Vital data generated by the satellite and acoustic tagging work undertaken by a CLP-funded project team monitoring the movements of whale sharks and other migratory species between remote offshore islands in Mexico and Colombia has helped to persuade the Colombian government to quadruple the size of a key marine protected area.
Reputed to be one of the best dive sites in the world, Colombia’s Santuario de Flora y Fauna de Malpelo (Malpelo) provides a globally important refuge for large concentrations of sharks, rays and other threatened species. Since it was first declared a marine protected area in 1995, Malpelo has been progressively extended. By the time it was designated as a World Heritage site in 2006, it covered 6,763 km2.
In September 2016, Colombia’s president Juan Manuel Santos Calderón announced that the protected area would be increased fourfold to 27,000 km2 by the end of the year. The announcement was hailed as a positive step towards the wider goal of ensuring that at least 10% of these countries’ biologically important coastal and marine zones are formally protected by the year 2020.
Malpelo harbours an estimated 1,500 species, nine of which occur nowhere else on the planet and around 40 of which are classified as threatened with extinction. It forms part of a chain of protected areas – known collectively as the Tropical East Pacific Marine Corridor (CMAR) – that also includes Cocos Island (Costa Rica), Coiba (Panama), Gorgona (Colombia) and the more familiar Galápagos Islands (Ecuador).
The purpose of the corridor is to promote the conservation of marine species, particularly long-distant migrants that occur in large aggregations. Scientists in the region are employing satellite telemetry and photo identification techniques to study patterns of movement among these species. Ultimately, the aim is to extend the corridor as far as Mexico’s remote Revillagigedo archipelago, a group of four volcanic islands renowned for their unique ecosystem.
With support from the Conservation Leadership Programme (CLP) a project team from Mexican NGO Pelagios Kakunjá and the Colombia-based Fundación Malpelo has been compiling data to demonstrate the connectivity between this area and the other islands in the CMAR and, in particular, to evaluate the connectivity between whale sharks populations in Mexico and Colombia.

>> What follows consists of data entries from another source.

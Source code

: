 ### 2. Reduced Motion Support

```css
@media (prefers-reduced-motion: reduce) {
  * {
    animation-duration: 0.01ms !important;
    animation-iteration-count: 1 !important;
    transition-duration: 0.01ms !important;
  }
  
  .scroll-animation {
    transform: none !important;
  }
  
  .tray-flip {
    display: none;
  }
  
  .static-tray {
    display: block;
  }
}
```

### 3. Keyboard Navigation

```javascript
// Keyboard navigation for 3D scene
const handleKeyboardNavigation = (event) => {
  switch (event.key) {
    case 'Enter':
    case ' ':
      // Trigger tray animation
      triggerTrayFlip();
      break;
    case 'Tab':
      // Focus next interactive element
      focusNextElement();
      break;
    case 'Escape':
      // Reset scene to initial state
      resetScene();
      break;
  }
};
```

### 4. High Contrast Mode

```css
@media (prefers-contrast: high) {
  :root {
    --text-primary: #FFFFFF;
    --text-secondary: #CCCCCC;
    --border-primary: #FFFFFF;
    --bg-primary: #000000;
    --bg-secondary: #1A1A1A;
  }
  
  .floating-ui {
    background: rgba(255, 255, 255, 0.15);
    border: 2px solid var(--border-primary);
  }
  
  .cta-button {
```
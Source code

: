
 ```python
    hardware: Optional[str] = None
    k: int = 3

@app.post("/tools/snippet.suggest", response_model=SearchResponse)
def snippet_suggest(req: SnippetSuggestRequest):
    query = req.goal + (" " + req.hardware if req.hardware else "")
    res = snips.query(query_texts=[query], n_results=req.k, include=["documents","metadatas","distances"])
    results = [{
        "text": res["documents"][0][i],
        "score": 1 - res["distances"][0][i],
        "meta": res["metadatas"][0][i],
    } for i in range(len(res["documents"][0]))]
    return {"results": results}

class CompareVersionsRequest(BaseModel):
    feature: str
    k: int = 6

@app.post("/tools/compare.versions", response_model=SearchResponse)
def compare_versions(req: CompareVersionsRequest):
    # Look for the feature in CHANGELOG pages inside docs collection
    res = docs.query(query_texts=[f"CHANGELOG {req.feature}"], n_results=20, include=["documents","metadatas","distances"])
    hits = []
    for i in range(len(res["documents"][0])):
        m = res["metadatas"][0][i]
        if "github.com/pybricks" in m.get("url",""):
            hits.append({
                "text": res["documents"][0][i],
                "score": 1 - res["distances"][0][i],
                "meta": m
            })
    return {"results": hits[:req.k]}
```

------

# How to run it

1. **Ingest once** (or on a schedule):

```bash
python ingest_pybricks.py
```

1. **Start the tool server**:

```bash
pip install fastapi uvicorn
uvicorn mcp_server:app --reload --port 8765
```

Until now, a lack of baseline information has been a major obstacle to the implementation of effective management strategies for the conservation of sharks in the Revillagigedo archipelago. The team’s research is already helping to rectify this situation by generating the data needed to inform policy decisions on marine conservation, as well as raising awareness about the area’s importance and the role played by whale sharks in the marine ecosystem. Team member Felipe Orlando Ladino Archila from Fundación Malpelo expressed his excitement about this significant expansion of the protected area, “I hope that actions such as this will be replicated in other marine areas, especially those with large congregations of migratory species”.